Popyt na pojazdy elektryczne prawdopodobnie pozostanie silny, w czym pomogą rządowe dotacje na promocję czystych technologii. Prezydent USA Joseph Biden planuje wydać miliardy dolarów na budowę sieci stacji ładowania samochodów elektrycznych w ramach swoich ostatnich wydatków na infrastrukturę.
Ponadto, firma Rivian z siedzibą w Irvine twierdzi, że rynek pojazdów elektrycznych będzie miał wartość co najmniej 1 biliona dolarów do 2025 roku i będzie wykładniczo rósł w ciągu dekady.
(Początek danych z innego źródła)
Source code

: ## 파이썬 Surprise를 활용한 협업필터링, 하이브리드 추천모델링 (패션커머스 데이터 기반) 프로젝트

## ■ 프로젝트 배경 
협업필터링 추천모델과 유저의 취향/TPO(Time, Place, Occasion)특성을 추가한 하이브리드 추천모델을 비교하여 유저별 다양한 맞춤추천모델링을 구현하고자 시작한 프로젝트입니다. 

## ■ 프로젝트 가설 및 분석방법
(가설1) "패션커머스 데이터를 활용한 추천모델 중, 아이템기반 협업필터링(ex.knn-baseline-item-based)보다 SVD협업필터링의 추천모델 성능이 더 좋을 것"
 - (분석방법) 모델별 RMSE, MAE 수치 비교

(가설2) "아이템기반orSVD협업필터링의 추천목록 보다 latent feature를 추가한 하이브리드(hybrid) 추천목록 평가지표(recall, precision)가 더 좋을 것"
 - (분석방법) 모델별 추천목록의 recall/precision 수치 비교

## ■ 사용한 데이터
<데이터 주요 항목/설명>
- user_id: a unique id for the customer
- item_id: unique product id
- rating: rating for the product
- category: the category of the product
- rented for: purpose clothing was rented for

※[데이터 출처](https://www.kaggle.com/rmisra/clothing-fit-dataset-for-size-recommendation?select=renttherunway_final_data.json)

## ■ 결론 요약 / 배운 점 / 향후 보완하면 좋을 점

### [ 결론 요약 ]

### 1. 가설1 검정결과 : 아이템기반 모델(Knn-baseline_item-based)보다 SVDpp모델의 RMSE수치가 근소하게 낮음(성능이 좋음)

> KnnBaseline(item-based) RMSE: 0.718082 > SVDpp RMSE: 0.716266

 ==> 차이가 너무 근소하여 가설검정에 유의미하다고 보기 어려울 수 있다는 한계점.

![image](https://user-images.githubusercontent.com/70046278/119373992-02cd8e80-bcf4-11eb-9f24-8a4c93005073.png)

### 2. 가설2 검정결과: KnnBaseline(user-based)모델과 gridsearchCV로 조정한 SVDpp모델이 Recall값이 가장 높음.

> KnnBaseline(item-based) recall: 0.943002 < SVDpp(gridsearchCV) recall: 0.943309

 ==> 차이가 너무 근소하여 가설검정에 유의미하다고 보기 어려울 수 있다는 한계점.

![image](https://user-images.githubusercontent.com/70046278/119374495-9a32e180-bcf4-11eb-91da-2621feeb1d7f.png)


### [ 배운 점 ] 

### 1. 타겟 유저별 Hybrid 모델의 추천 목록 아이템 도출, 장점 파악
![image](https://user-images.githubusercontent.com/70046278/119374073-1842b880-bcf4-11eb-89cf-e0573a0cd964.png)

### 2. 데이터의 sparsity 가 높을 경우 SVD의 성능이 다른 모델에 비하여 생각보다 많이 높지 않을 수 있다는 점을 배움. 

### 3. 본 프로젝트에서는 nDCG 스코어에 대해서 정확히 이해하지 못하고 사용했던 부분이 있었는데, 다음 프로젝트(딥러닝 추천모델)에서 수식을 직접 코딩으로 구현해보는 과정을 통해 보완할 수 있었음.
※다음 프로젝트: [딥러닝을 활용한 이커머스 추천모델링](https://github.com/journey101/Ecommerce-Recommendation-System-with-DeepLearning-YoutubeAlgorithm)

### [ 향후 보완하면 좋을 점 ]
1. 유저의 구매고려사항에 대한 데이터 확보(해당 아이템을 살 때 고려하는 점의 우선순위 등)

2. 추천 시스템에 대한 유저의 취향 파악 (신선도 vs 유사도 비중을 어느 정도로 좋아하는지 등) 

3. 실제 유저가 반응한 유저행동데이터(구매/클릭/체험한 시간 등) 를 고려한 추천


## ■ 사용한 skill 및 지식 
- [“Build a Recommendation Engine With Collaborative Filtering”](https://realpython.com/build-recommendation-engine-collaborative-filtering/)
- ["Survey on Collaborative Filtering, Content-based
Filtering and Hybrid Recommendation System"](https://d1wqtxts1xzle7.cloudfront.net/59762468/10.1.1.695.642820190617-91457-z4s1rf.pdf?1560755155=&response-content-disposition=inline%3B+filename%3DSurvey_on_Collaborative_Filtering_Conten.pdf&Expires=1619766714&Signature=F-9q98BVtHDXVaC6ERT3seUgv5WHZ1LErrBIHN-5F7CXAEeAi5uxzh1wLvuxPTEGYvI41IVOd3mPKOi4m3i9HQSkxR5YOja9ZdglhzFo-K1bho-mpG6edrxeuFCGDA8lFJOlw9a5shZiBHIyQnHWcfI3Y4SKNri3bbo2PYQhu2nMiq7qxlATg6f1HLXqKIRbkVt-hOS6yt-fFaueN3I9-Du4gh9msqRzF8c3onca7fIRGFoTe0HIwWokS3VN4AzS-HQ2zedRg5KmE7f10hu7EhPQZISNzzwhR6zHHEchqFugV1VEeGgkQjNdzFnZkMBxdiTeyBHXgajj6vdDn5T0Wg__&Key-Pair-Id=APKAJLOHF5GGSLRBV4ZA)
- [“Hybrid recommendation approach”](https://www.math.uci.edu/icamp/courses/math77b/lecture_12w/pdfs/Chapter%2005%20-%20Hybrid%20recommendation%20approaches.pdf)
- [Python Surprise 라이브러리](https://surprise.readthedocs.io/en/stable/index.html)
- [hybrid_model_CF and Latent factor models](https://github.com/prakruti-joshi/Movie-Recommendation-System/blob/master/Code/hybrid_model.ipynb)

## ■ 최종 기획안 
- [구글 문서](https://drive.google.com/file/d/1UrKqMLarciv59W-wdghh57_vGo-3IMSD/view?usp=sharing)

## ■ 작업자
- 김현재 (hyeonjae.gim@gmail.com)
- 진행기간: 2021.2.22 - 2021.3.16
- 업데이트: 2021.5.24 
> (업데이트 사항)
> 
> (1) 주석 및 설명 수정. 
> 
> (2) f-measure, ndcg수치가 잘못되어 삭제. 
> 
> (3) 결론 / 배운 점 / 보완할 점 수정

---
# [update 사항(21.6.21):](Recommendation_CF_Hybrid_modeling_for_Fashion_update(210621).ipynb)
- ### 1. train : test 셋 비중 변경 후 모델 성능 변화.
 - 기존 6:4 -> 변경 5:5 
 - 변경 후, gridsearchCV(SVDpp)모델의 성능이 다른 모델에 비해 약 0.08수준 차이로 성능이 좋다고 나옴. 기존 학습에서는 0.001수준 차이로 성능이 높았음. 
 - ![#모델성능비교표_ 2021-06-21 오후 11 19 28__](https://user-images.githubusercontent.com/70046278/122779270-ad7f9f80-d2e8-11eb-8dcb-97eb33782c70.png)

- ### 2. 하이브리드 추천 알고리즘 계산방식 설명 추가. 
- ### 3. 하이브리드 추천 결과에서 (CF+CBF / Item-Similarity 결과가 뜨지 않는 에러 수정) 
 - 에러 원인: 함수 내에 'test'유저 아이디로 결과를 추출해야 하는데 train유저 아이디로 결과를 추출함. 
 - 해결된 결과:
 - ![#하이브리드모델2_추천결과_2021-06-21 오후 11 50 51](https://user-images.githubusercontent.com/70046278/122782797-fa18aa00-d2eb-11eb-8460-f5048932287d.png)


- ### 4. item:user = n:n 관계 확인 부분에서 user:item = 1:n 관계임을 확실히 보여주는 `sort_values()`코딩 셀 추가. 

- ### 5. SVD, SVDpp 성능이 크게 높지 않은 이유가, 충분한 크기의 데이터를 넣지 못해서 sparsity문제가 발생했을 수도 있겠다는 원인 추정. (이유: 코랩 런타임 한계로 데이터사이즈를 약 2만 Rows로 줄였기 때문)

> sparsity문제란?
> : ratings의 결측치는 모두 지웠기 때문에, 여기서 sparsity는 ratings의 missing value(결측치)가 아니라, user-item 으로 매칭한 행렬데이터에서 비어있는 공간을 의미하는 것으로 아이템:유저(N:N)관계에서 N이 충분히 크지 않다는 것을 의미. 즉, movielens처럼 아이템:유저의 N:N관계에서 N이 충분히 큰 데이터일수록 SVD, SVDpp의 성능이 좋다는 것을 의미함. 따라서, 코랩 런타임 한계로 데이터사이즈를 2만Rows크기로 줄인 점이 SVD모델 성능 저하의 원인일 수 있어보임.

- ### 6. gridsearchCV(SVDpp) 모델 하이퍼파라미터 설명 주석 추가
Istnieje duże prawdopodobieństwo, że Rivian może stać się skutecznym graczem na rynku EV ze względu na swoją znaczącą przewagę na rynku pickupów z napędem akumulatorowym. Inwestorzy powinni jednak pamiętać, że przed spółką będzie długa droga, aby wypełnić lukę między oczekiwaniami a podstawami technicznymi.
Skalowanie produkcji jest historycznie najbardziej ryzykowną częścią cyklu życia firmy, a Rivian ma jeszcze wiele lat, aby osiągnąć ten etap. Dla porównania Tesla potrzebowała dekady, aby zwiększyć skalę działalności i osiągnąć pierwszy pełny rok zysków.
Podsumowanie
Inwestorzy będą mieli o wiele lepszy punkt wejścia, aby kupić akcje Rivian i wziąć udział w tej potencjalnej historii wzrostu EV. W tej chwili istnieje większe ryzyko utraty pieniędzy po początkowym szumie związanym z IPO. Naszym zdaniem, obecnie dla inwestorów długoterminowych lepszym rozwiązaniem jest trzymanie się z daleka.